Blog Backlog
I’m an inconsistent writer. I don’t put out a new post every week, I don’t steadily chip away at new content, but rather I tend to write in sudden, intense bursts when inspiration strikes and I have the free time (and then I sit on it for a while until I’m happy with it). I also have a lot of ideas, and the ideas that I am definitely going to write about at some point get added to the backlog. These blog posts may not exist yet, but they will at some point, so stay tuned.

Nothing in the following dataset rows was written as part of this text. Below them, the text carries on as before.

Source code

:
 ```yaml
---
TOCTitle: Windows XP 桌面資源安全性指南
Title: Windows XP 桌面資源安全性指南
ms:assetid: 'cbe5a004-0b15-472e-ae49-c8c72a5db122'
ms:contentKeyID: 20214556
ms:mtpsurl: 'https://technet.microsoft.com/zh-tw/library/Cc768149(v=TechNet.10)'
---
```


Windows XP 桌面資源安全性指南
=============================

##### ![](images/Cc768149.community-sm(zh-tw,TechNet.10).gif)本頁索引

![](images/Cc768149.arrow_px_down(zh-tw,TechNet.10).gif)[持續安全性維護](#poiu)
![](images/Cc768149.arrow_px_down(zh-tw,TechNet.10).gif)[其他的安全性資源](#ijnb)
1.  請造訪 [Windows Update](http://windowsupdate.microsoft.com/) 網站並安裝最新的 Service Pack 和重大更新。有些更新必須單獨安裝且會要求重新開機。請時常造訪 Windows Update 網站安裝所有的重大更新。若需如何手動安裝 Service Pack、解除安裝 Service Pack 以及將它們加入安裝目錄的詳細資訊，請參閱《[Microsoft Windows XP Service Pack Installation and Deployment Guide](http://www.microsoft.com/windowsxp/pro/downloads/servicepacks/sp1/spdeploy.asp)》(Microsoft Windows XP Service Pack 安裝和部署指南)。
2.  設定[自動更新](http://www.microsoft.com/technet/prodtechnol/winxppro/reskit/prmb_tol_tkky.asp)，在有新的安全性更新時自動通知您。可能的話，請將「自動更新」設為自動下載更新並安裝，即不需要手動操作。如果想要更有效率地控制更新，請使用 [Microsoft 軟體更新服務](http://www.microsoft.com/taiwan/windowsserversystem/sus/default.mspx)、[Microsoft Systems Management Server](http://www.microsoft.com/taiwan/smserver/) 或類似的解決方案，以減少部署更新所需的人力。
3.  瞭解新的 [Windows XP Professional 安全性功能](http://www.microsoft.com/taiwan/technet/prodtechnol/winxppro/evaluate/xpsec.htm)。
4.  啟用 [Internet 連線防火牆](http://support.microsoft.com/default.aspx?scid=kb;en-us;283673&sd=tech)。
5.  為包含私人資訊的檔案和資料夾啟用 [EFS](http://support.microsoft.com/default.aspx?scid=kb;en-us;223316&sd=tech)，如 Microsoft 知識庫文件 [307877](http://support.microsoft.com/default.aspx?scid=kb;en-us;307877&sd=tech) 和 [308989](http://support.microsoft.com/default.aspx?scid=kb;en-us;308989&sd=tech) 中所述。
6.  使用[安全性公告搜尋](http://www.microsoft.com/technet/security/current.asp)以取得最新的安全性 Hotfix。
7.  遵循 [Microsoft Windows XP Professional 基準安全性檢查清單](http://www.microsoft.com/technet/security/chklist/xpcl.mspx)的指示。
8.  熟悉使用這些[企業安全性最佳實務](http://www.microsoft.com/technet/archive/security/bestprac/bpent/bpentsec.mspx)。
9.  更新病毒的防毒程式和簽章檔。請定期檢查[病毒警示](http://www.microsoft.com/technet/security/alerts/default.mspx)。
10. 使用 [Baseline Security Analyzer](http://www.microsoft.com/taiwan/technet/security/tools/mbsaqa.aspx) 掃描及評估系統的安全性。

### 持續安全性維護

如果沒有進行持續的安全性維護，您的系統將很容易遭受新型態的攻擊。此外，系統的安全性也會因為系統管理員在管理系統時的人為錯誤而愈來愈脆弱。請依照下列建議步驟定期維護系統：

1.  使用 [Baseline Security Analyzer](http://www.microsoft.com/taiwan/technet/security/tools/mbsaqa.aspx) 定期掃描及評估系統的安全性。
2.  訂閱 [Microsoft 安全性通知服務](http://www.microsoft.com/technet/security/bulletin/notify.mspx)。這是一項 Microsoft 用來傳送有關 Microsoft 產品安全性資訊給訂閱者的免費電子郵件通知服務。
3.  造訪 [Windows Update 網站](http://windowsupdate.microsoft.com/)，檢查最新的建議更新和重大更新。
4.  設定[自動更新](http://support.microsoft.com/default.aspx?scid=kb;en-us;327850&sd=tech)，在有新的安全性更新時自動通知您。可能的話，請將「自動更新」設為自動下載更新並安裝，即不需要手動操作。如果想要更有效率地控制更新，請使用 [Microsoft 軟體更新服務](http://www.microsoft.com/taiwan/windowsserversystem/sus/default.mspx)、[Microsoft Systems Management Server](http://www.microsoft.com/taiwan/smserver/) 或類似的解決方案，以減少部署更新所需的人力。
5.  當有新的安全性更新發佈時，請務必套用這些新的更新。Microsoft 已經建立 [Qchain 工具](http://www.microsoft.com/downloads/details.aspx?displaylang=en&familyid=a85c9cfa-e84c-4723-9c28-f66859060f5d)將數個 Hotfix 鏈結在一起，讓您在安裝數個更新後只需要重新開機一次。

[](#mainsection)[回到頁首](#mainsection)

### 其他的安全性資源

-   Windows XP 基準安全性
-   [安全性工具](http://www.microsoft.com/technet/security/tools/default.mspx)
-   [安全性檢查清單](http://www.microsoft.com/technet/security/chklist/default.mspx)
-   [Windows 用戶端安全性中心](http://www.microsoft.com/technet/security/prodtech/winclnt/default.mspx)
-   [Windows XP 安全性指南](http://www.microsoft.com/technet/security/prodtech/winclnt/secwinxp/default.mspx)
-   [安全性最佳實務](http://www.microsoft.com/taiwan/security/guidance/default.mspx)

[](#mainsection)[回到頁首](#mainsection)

- The reference interview… for data teams
- Everyone with an MSLIS degree knows about the reference interview. It’s a core part of being a librarian, and it is a conversation/process that has been refined for the specific purpose of connecting a patron to the information they actually need. I also know that data teams can really struggle with identifying/delivering what stakeholders actually need (vs what they think they need and therefore ask for). So I want to introduce the idea of the reference interview to data teams as a framework for communicating with stakeholders and scoping projects.
- The transformation flow, part 2: data modeling design paradigms
- Part 2 of this series will be an overview of different data modeling techniques - 3rd normal form, dimensional models, data vault, one big table, etc. The goal is to introduce these different ways to model data and provide lots of links/references for folks to dig deeper if they wish, while also comparing/contrasting the methods.
- The transformation flow, part 3: pipeline it all together
- Part 3 of this series will focus on how the data transformation flow actually gets implemented in data warehouses. This will be the post that actually talks about the role of dbt and what a well designed transformation flow may look like.
- Something about data mesh & dbt mesh
- Hopefully this gets written before Coalesce in October!
- Personal project series: Correlates of War dbt project
- Following the completion of the transformation flow series (which is very abstract), I plan on writing a follow up series that documents how I implement the practices and data modeling methods with very specific examples. This will be accompanied by a project on GitHub with the actual code. I will use data from the Correlates of War project, store it in a duckdb database, and transform it with a dbt project, demonstrating how the same data can be modeled with different techniques (3NF, dimensional, OBT, etc) and how to create a dbt project from scratch.